Opinion
No. SC 93170.
2013-12-24
Daniel N. McPherson, Attorney General's Office, Jefferson City, for Appellant. Jerry Miller, Special Public Defender, Belleville, Ill., for Respondent.
Daniel N. McPherson, Attorney General's Office, Jefferson City, for Appellant. Jerry Miller, Special Public Defender, Belleville, Ill., for Respondent.
ZEL M. FISCHER, Judge.
This appeal concerns an ex post facto challenge under the Missouri Constitution to Missouri's “felon-in-possession statute,” § 571.070, which prohibits persons convicted of certain felonies from possessing firearms. The State appeals the circuit court's judgment quashing the indictment and dismissing the case against Arthel Ford Harris with prejudice on the ground that § 571.070 is an ex post facto law as applied to him in violation of the Missouri Constitution. Section 571.070 is not an ex post facto law because it does not apply to conduct completed before its enactment. The circuit court's judgment is reversed, and the case is remanded.
All statutory citations are to RSMo Supp.2012 unless otherwise indicated.
Factual Background
The police arrested Harris for knowingly, unlawfully possessing a .38 caliber revolver in violation of § 571.070 in 2011. Harris had pleaded guilty in 2001 to the class B felony of possession of a controlled substance with intent to distribute. Section 195.211. The current version of § 571.070 provides that a person commits “unlawful possession of a firearm,” if he or she “knowingly has any firearm in his or her possession and ... has been convicted of a felony.”
Harris moved to quash or dismiss the indictment, arguing that § 571.070 is inconsistent with article I, section 13 of the Missouri Constitution as applied to him because it is an ex post facto law. When Harris pleaded guilty to possession of a controlled substance with intent to distribute, § 571.070 only prohibited “possession of a concealable firearm” by a person previously“convicted of a dangerous felony, as defined in section 556.061.” Section 571.070, RSMo 2000 (emphasis added). Possession of a controlled substance with intent to distribute was a felony but was not considered a dangerous felony. The General Assembly amended § 571.070 in 2008 to criminalize knowing possession of firearms by all felons—not just dangerous felons. 2008 Mo. Legis. Serv. 65, H.B.2034. Harris convinced the circuit court that application of the 2008 amendment to him violated the ex post facto clause of article I, section 13 of the Missouri Constitution.

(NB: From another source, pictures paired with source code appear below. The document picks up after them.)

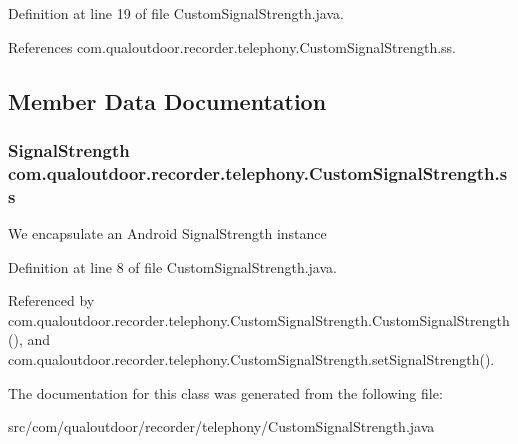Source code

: Definition at line 19 of file Custom\-Signal\-Strength.\-java.



References com.\-qualoutdoor.\-recorder.\-telephony.\-Custom\-Signal\-Strength.\-ss.



\subsection{Member Data Documentation}
\hypertarget{classcom_1_1qualoutdoor_1_1recorder_1_1telephony_1_1CustomSignalStrength_aa3981bd9454f9a027a9b2f6697da62e3}{
\subsubsection[{ss}]{\setlength{\rightskip}{0pt plus 5cm}Signal\-Strength com.\-qualoutdoor.\-recorder.\-telephony.\-Custom\-Signal\-Strength.\-ss\hspace{0.3cm}{\ttfamily [private]}}}\label{classcom_1_1qualoutdoor_1_1recorder_1_1telephony_1_1CustomSignalStrength_aa3981bd9454f9a027a9b2f6697da62e3}
We encapsulate an Android Signal\-Strength instance 

Definition at line 8 of file Custom\-Signal\-Strength.\-java.



Referenced by com.\-qualoutdoor.\-recorder.\-telephony.\-Custom\-Signal\-Strength.\-Custom\-Signal\-Strength(), and com.\-qualoutdoor.\-recorder.\-telephony.\-Custom\-Signal\-Strength.\-set\-Signal\-Strength().



The documentation for this class was generated from the following file\-:\begin{DoxyCompactItemize}
\item 
src/com/qualoutdoor/recorder/telephony/Custom\-Signal\-Strength.\-java\end{DoxyCompactItemize}
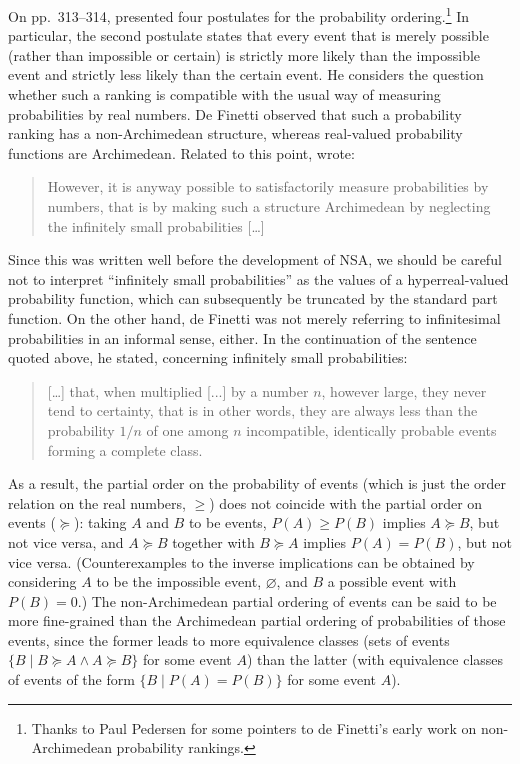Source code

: On pp.~313--314, \citet[section~13]{deFinetti:1931} presented four postulates for the probability ordering.\footnote{Thanks to Paul Pedersen for some pointers to de Finetti's early work on non-Archimedean probability rankings.} In particular, the second postulate states that every event that is merely possible (rather than impossible or certain) is strictly more likely than the impossible event and strictly less likely than the certain event. He considers the question whether such a ranking is compatible with the usual way of measuring probabilities by real numbers. De Finetti observed that such a probability ranking has a non-Archimedean structure, whereas real-valued probability functions are Archimedean. Related to this point, \citet[p.~316]{deFinetti:1931} wrote:
\begin{quote}
However, it is anyway possible to satisfactorily measure probabilities by numbers, that is by making such a structure Archimedean by neglecting the infinitely small probabilities [\ldots]
\end{quote}
Since this was written well before the development of NSA, we should be careful not to interpret ``infinitely small probabilities'' as the values of a hyperreal-valued probability function, which can subsequently be truncated by the standard part function. On the other hand, de Finetti was not merely referring to infinitesimal probabilities in an informal sense, either. In the continuation of the sentence quoted above, he stated, concerning infinitely small probabilities:
\begin{quote}
[\ldots] that, when multiplied [...] by a number $n$, however large, they never tend to certainty, that is in other words, they are always less than the probability $1/n$ of one among $n$ incompatible, identically probable events forming a complete class.
\end{quote}
As a result, the partial order on the probability of events (which is just the order relation on the real numbers, $\geq$) does not coincide with the partial order on events ($\succeq$): taking $A$ and $B$ to be events, $P(A) \geq P(B)$ implies $A \succeq B$, but not vice versa, and $A \succeq B$ together with $B \succeq A$ implies $P(A) = P(B)$, but not vice versa. (Counterexamples to the inverse implications can be obtained by considering $A$ to be the impossible event, $\varnothing$, and $B$ a possible event with $P(B)=0$.) The non-Archimedean partial ordering of events can be said to be more fine-grained than the Archimedean partial ordering of probabilities of those events, since the former leads to more equivalence classes (sets of events $\{B \mid B \succeq A \wedge A \succeq B \}$ for some event $A$) than the latter (with equivalence classes of events of the form $\{B \mid P(A) = P(B) \}$ for some event $A$).

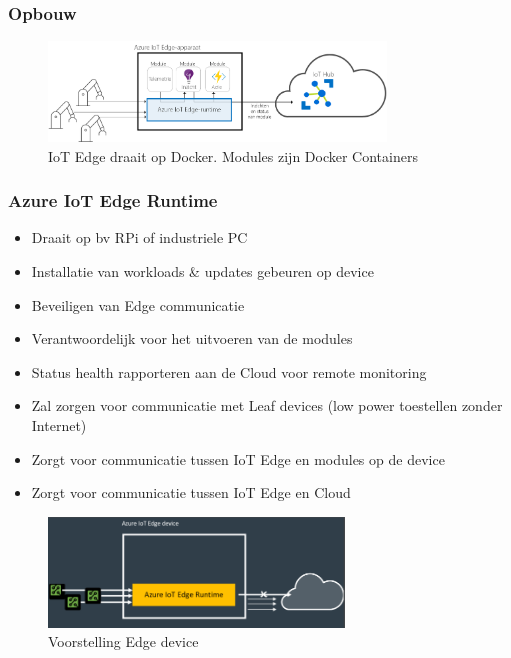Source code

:\documentclass{article}
\begin{document}
\subsubsection{Opbouw}

\begin{figure}[H]
    \centering
    \includegraphics[width=0.8\textwidth]{iot-edge2.png}
    \caption{IoT Edge draait op Docker. Modules zijn Docker Containers}
\end{figure}

\subsubsection{Azure IoT Edge Runtime}

\begin{itemize}
    \item Draait op bv RPi of industriele PC
    \item Installatie van workloads \& updates gebeuren op device
    \item Beveiligen van Edge communicatie
    \item Verantwoordelijk voor het uitvoeren van de modules
    \item Status health rapporteren aan de Cloud voor remote monitoring
    \item Zal zorgen voor communicatie met Leaf devices (low power toestellen zonder Internet)
    \item Zorgt voor communicatie tussen IoT Edge en modules op de device
    \item Zorgt voor communicatie tussen IoT Edge en Cloud
\end{itemize}

\begin{figure}[H]
    \centering
    \includegraphics[width=0.7\textwidth]{iot-edge3.png}
    \caption{Voorstelling Edge device}
\end{figure}
\end{document}
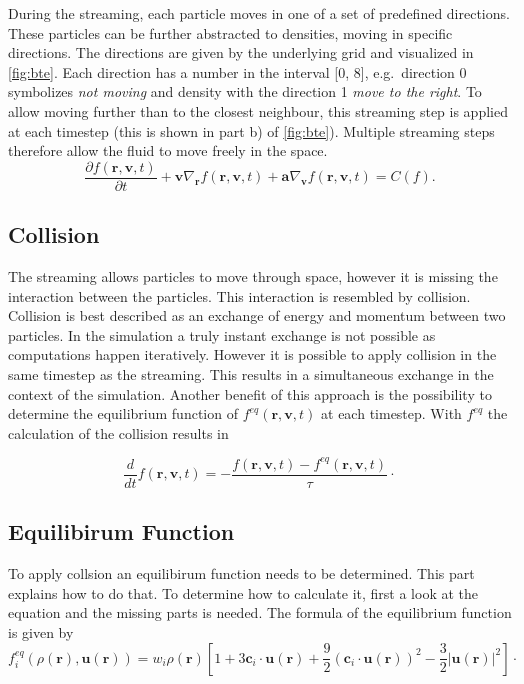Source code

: During the streaming, each particle moves in one of a set of predefined directions.
These particles can be further abstracted to densities, moving in specific directions.
The directions are given by the underlying grid and visualized in \ref{fig:bte}.
Each direction has a number in the interval [0, 8], e.g.\ direction 0 symbolizes \textit{not moving} and density with the direction 1 \textit{move to the right}.
To allow moving further than to the closest neighbour, this streaming step is applied at each timestep (this is shown in part b) of \ref{fig:bte}).
Multiple streaming steps therefore allow the fluid to move freely in the space.
\begin{equation}
    \frac{\partial f\left(\mathbf{r},\mathbf{v},t\right)}{\partial t}+\mathbf{v}\nabla_{\mathbf{r}} f\left(\mathbf{r},\mathbf{v},t\right)
    +\mathbf{a}\nabla_{\mathbf{v}} f\left(\mathbf{r},\mathbf{v},t\right)=C(f).
\end{equation}

\subsection{Collision}
The streaming allows particles to move through space, however it is missing the interaction between the particles.
This interaction is resembled by collision.
Collision is best described as an exchange of energy and momentum between two particles.
In the simulation a truly instant exchange is not possible as computations happen iteratively.
However it is possible to apply collision in the same timestep as the streaming.
This results in a simultaneous exchange in the context of the simulation.
Another benefit of this approach is the possibility to determine the equilibrium function of \(f^{eq}\left(\mathbf{r},\mathbf{v},t\right)\) at each timestep.
With \(f^{eq}\) the calculation of the collision results in

\begin{equation}
    \frac{d}{dt} f\left(\mathbf{r},\mathbf{v},t\right) = -\frac{ f\left(\mathbf{r},\mathbf{v},t\right)- f^{eq}\left(\mathbf{r},\mathbf{v},t\right)}{\tau}
    \cdot
    \label{eq:bgk}\tag{1}
\end{equation}

\subsection{Equilibirum Function}
To apply collsion an equilibirum function needs to be determined.
This part explains how to do that.
To determine how to calculate it, first a look at the equation and the missing parts is needed.
The formula of the equilibrium function is given by
\begin{equation}
    f_i^{eq}(\rho(\mathbf{r}),\mathbf{u}(\mathbf{r}))=w_i\rho(\mathbf{r})
    \left[1
    +3\mathbf{c}_i\cdot\mathbf{u}(\mathbf{r})
    +\frac{9}{2}\left(\mathbf{c}_i\cdot\mathbf{u}(\mathbf{r})\right)^2
    -\frac{3}{2}|\mathbf{u}(\mathbf{r})|^2
    \right]
    \cdot
    \label{eq:feq}\tag{5}
\end{equation}

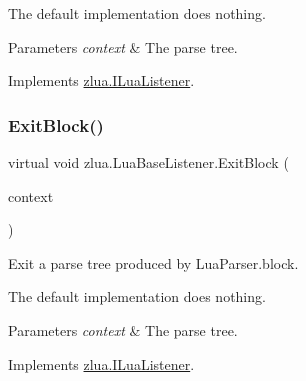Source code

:The default implementation does nothing.


\begin{DoxyParams}{Parameters}
{\em context} & The parse tree.\\
\hline
\end{DoxyParams}


Implements \mbox{\hyperlink{interfacezlua_1_1_i_lua_listener_ad3a0df056fe6b0c23d11cad89f6091c7}{zlua.\+I\+Lua\+Listener}}.

\mbox{\label{classzlua_1_1_lua_base_listener_a8d6e54dc1618ec3c8fdcc8ccea015a4f}} 
\subsubsection{\texorpdfstring{Exit\+Block()}{ExitBlock()}}
{\footnotesize\ttfamily virtual void zlua.\+Lua\+Base\+Listener.\+Exit\+Block (\begin{DoxyParamCaption}\item[{\mbox{[}\+Not\+Null\mbox{]} \mbox{\hyperlink{classzlua_1_1_lua_parser_1_1_block_context}{Lua\+Parser.\+Block\+Context}}}]{context }\end{DoxyParamCaption})\hspace{0.3cm}{\ttfamily [virtual]}}



Exit a parse tree produced by Lua\+Parser.\+block. 

The default implementation does nothing.


\begin{DoxyParams}{Parameters}
{\em context} & The parse tree.\\
\hline
\end{DoxyParams}


Implements \mbox{\hyperlink{interfacezlua_1_1_i_lua_listener_aa934019f5871ef882e345518906753b7}{zlua.\+I\+Lua\+Listener}}.

\mbox{\label{classzlua_1_1_lua_base_listener_ac0f699c3a181d8236218792a69955d0d}}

Harris also argued to the circuit court that § 571.070 is unconstitutional as applied to him because it is a law retrospective in its operation. The circuit court did not address the merits of this argument. It stated that Harris was “actually objecting that the statute constitutes an ex post facto law.” This Court does not reach Harris' retrospective laws argument because the circuit court did not address it.
Section 556.061.8, which defines the term “dangerous felony,” has never included the crime of possession of a controlled substance with intent to distribute. In 2001, § 556.061 provided that dangerous felonies included only first-degree arson, first-degree assault, forcible rape, forcible sodomy, kidnapping, second-degree murder, and first-degree robbery. 1999 Mo. Legis. Serv. 228, H.B. 165.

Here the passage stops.